#### The input:
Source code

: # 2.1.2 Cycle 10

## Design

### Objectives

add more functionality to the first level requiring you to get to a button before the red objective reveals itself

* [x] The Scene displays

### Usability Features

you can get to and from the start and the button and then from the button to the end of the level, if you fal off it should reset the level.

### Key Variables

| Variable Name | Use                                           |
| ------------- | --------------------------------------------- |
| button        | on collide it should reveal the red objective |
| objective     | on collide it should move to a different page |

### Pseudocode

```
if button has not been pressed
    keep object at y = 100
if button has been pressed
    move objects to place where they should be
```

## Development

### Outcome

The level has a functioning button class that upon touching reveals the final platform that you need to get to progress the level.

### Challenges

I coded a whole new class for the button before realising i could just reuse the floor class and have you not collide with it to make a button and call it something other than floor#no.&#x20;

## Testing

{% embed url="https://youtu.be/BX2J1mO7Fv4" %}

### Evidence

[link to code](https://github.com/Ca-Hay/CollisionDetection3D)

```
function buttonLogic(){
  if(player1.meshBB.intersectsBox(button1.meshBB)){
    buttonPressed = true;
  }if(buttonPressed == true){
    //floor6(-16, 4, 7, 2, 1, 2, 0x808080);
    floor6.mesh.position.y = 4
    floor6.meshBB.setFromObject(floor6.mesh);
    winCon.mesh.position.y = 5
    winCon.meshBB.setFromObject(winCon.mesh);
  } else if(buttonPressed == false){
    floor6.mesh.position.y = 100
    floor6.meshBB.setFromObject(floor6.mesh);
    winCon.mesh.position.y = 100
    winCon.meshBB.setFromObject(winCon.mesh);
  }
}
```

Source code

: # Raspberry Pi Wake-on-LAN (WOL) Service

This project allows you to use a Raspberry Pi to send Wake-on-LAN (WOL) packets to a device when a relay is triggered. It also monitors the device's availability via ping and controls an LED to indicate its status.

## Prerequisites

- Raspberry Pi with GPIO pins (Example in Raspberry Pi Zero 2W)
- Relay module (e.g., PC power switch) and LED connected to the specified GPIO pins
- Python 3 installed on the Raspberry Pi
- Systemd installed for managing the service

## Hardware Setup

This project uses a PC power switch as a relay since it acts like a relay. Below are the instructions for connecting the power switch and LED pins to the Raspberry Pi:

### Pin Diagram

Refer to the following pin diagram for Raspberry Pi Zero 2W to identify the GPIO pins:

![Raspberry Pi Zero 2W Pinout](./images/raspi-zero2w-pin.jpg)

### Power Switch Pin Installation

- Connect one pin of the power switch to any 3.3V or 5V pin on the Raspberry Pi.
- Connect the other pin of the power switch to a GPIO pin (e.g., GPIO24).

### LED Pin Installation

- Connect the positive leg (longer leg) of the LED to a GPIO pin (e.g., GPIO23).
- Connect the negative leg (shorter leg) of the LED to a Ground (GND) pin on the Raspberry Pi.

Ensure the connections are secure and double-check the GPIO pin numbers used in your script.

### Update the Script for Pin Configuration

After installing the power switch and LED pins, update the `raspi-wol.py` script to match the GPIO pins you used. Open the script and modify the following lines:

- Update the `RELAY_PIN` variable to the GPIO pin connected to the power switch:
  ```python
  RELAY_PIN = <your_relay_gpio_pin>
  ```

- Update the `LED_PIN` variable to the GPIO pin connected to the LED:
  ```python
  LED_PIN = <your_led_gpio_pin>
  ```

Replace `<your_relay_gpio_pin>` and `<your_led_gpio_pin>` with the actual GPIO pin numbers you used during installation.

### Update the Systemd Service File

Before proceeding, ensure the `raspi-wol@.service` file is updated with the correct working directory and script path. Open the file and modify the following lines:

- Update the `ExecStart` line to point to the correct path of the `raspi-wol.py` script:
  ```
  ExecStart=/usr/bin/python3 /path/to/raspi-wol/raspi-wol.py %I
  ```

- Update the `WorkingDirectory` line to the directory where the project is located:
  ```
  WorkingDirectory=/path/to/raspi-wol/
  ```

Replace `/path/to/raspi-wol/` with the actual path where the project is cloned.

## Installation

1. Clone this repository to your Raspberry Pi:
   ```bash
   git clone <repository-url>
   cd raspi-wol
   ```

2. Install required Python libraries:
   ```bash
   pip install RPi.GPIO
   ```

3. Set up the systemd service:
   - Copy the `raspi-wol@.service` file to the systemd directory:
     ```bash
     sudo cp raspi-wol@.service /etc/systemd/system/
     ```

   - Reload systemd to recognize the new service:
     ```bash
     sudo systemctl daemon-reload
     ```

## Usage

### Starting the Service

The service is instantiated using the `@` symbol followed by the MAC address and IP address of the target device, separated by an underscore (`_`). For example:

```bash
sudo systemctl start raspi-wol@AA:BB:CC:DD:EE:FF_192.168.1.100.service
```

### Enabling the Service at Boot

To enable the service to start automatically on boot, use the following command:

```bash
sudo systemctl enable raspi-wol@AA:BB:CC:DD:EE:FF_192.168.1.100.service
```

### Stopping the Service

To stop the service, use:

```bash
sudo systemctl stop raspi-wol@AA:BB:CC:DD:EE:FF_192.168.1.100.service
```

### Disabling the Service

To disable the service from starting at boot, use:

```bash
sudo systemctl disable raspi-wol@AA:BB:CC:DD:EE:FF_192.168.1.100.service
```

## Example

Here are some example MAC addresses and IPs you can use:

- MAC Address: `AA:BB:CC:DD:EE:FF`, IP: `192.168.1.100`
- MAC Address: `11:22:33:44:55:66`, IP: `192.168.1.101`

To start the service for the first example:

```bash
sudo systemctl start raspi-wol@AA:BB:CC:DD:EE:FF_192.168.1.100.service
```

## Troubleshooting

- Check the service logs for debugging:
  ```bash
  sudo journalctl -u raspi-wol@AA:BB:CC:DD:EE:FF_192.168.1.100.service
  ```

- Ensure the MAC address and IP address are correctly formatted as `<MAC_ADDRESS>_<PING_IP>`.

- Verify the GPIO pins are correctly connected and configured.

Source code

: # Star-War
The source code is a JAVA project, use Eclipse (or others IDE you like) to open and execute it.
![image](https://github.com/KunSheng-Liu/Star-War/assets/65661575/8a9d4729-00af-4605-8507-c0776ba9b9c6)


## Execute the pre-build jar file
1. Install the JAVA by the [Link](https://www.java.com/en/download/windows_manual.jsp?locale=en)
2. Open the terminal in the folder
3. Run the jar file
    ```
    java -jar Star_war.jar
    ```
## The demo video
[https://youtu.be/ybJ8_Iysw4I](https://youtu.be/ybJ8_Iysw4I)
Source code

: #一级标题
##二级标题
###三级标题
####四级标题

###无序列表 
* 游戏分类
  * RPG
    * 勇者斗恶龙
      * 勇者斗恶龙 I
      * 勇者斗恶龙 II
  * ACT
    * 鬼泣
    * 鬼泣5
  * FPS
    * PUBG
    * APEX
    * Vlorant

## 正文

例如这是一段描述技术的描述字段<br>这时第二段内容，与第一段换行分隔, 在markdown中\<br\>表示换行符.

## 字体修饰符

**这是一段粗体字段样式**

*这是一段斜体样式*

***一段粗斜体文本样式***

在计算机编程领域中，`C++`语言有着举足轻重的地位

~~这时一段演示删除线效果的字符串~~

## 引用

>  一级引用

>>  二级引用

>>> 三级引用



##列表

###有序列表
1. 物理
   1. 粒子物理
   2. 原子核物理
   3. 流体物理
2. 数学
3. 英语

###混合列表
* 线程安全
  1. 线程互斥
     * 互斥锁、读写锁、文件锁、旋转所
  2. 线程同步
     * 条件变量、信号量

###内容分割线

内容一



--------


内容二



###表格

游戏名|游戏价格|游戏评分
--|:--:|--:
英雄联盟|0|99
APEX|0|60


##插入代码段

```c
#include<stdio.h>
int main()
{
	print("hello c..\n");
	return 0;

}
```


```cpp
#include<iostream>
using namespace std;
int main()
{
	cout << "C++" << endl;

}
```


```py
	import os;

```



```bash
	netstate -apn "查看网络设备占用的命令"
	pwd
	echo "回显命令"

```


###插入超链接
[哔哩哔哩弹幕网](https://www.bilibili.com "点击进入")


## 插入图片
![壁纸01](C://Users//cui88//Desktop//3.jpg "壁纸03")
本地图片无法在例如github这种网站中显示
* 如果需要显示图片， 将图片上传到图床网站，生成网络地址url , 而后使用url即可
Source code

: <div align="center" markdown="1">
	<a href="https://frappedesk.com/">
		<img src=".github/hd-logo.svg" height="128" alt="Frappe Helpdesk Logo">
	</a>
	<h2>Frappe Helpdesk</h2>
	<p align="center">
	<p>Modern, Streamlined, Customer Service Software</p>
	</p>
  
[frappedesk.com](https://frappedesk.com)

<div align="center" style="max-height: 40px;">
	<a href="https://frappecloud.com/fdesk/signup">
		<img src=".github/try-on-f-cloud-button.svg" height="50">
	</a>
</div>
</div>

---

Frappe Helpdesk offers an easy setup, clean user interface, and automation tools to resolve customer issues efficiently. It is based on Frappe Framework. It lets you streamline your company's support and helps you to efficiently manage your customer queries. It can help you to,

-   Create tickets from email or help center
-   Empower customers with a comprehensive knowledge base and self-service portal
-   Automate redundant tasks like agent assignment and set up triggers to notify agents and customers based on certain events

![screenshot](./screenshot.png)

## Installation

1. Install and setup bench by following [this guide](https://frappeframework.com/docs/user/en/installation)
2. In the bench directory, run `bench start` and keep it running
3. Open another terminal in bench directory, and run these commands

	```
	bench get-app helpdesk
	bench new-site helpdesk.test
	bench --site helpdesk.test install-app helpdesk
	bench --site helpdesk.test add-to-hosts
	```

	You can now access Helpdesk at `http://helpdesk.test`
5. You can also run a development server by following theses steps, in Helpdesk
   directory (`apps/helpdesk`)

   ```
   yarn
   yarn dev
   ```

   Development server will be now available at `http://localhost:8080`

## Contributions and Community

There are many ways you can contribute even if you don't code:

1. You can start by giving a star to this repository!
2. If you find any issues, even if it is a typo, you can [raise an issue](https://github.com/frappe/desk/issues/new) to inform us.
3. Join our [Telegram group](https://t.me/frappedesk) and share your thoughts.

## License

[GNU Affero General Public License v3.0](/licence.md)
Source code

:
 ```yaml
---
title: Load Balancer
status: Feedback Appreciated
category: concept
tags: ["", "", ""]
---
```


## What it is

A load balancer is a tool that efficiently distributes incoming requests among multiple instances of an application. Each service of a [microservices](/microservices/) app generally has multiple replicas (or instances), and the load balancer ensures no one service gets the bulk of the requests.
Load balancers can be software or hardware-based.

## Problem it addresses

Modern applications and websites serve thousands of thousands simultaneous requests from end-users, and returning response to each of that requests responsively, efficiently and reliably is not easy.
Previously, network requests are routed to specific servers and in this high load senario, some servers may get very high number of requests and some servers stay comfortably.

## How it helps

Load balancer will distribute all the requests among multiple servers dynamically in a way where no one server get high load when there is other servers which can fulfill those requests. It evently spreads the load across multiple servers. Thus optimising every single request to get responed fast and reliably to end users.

#### Work item:
Precisely the lines between those holding "## Problem it addresses" and "## How it helps", inclusive, are to be reproduced from the listing above, with nothing added.

#### Solution for this task:
## Problem it addresses

Modern applications and websites serve thousands of thousands simultaneous requests from end-users, and returning response to each of that requests responsively, efficiently and reliably is not easy.
Previously, network requests are routed to specific servers and in this high load senario, some servers may get very high number of requests and some servers stay comfortably.

## How it helps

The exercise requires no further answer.